_EXERCISE DETAILS_:
The listing is to be printed word for word, pictures omitted.

══ PROVIDED INFORMATION

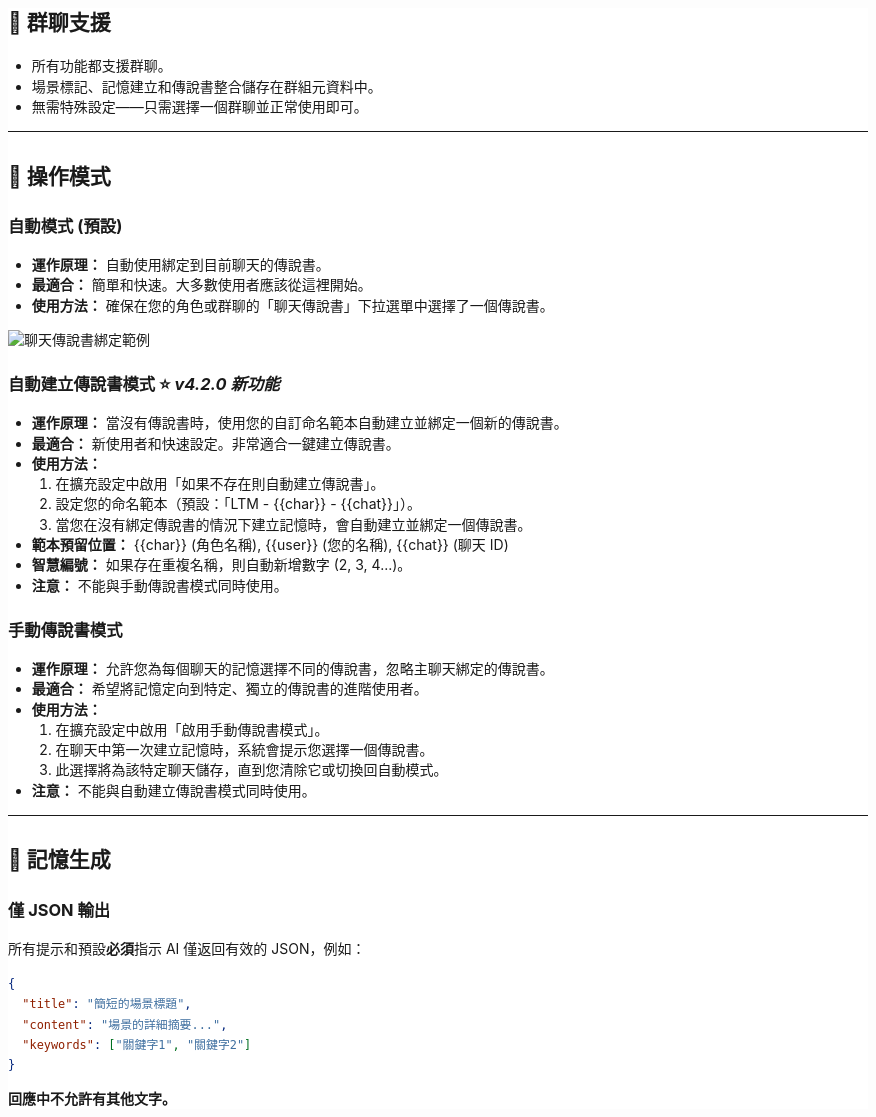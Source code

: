 ## 👥 群聊支援

- 所有功能都支援群聊。
- 場景標記、記憶建立和傳說書整合儲存在群組元資料中。
- 無需特殊設定——只需選擇一個群聊並正常使用即可。

---

## 🧭 操作模式

### **自動模式 (預設)**
- **運作原理：** 自動使用綁定到目前聊天的傳說書。
- **最適合：** 簡單和快速。大多數使用者應該從這裡開始。
- **使用方法：** 確保在您的角色或群聊的「聊天傳說書」下拉選單中選擇了一個傳說書。

![聊天傳說書綁定範例](https://github.com/aikohanasaki/imagehost/blob/main/STMemoryBooks/chatlorebook.png)

### **自動建立傳說書模式** ⭐ *v4.2.0 新功能*
- **運作原理：** 當沒有傳說書時，使用您的自訂命名範本自動建立並綁定一個新的傳說書。
- **最適合：** 新使用者和快速設定。非常適合一鍵建立傳說書。
- **使用方法：**
  1. 在擴充設定中啟用「如果不存在則自動建立傳說書」。
  2. 設定您的命名範本（預設：「LTM - {{char}} - {{chat}}」）。
  3. 當您在沒有綁定傳說書的情況下建立記憶時，會自動建立並綁定一個傳說書。
- **範本預留位置：** {{char}} (角色名稱), {{user}} (您的名稱), {{chat}} (聊天 ID)
- **智慧編號：** 如果存在重複名稱，則自動新增數字 (2, 3, 4...)。
- **注意：** 不能與手動傳說書模式同時使用。

### **手動傳說書模式**
- **運作原理：** 允許您為每個聊天的記憶選擇不同的傳說書，忽略主聊天綁定的傳說書。
- **最適合：** 希望將記憶定向到特定、獨立的傳說書的進階使用者。
- **使用方法：**
  1. 在擴充設定中啟用「啟用手動傳說書模式」。
  2. 在聊天中第一次建立記憶時，系統會提示您選擇一個傳說書。
  3. 此選擇將為該特定聊天儲存，直到您清除它或切換回自動模式。
- **注意：** 不能與自動建立傳說書模式同時使用。

---

## 📝 記憶生成

### **僅 JSON 輸出**
所有提示和預設**必須**指示 AI 僅返回有效的 JSON，例如：

```json
{
  "title": "簡短的場景標題",
  "content": "場景的詳細摘要...",
  "keywords": ["關鍵字1", "關鍵字2"]
}
```
**回應中不允許有其他文字。**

════

_REPLY_:
Source code

: ## 👥 群聊支援

- 所有功能都支援群聊。
- 場景標記、記憶建立和傳說書整合儲存在群組元資料中。
- 無需特殊設定——只需選擇一個群聊並正常使用即可。

---

## 🧭 操作模式

### **自動模式 (預設)**
- **運作原理：** 自動使用綁定到目前聊天的傳說書。
- **最適合：** 簡單和快速。大多數使用者應該從這裡開始。
- **使用方法：** 確保在您的角色或群聊的「聊天傳說書」下拉選單中選擇了一個傳說書。

![聊天傳說書綁定範例](https://github.com/aikohanasaki/imagehost/blob/main/STMemoryBooks/chatlorebook.png)

### **自動建立傳說書模式** ⭐ *v4.2.0 新功能*
- **運作原理：** 當沒有傳說書時，使用您的自訂命名範本自動建立並綁定一個新的傳說書。
- **最適合：** 新使用者和快速設定。非常適合一鍵建立傳說書。
- **使用方法：**
  1. 在擴充設定中啟用「如果不存在則自動建立傳說書」。
  2. 設定您的命名範本（預設：「LTM - {{char}} - {{chat}}」）。
  3. 當您在沒有綁定傳說書的情況下建立記憶時，會自動建立並綁定一個傳說書。
- **範本預留位置：** {{char}} (角色名稱), {{user}} (您的名稱), {{chat}} (聊天 ID)
- **智慧編號：** 如果存在重複名稱，則自動新增數字 (2, 3, 4...)。
- **注意：** 不能與手動傳說書模式同時使用。

### **手動傳說書模式**
- **運作原理：** 允許您為每個聊天的記憶選擇不同的傳說書，忽略主聊天綁定的傳說書。
- **最適合：** 希望將記憶定向到特定、獨立的傳說書的進階使用者。
- **使用方法：**
  1. 在擴充設定中啟用「啟用手動傳說書模式」。
  2. 在聊天中第一次建立記憶時，系統會提示您選擇一個傳說書。
  3. 此選擇將為該特定聊天儲存，直到您清除它或切換回自動模式。
- **注意：** 不能與自動建立傳說書模式同時使用。

---

## 📝 記憶生成

### **僅 JSON 輸出**
所有提示和預設**必須**指示 AI 僅返回有效的 JSON，例如：

```json
{
  "title": "簡短的場景標題",
  "content": "場景的詳細摘要...",
  "keywords": ["關鍵字1", "關鍵字2"]
}
```
**回應中不允許有其他文字。**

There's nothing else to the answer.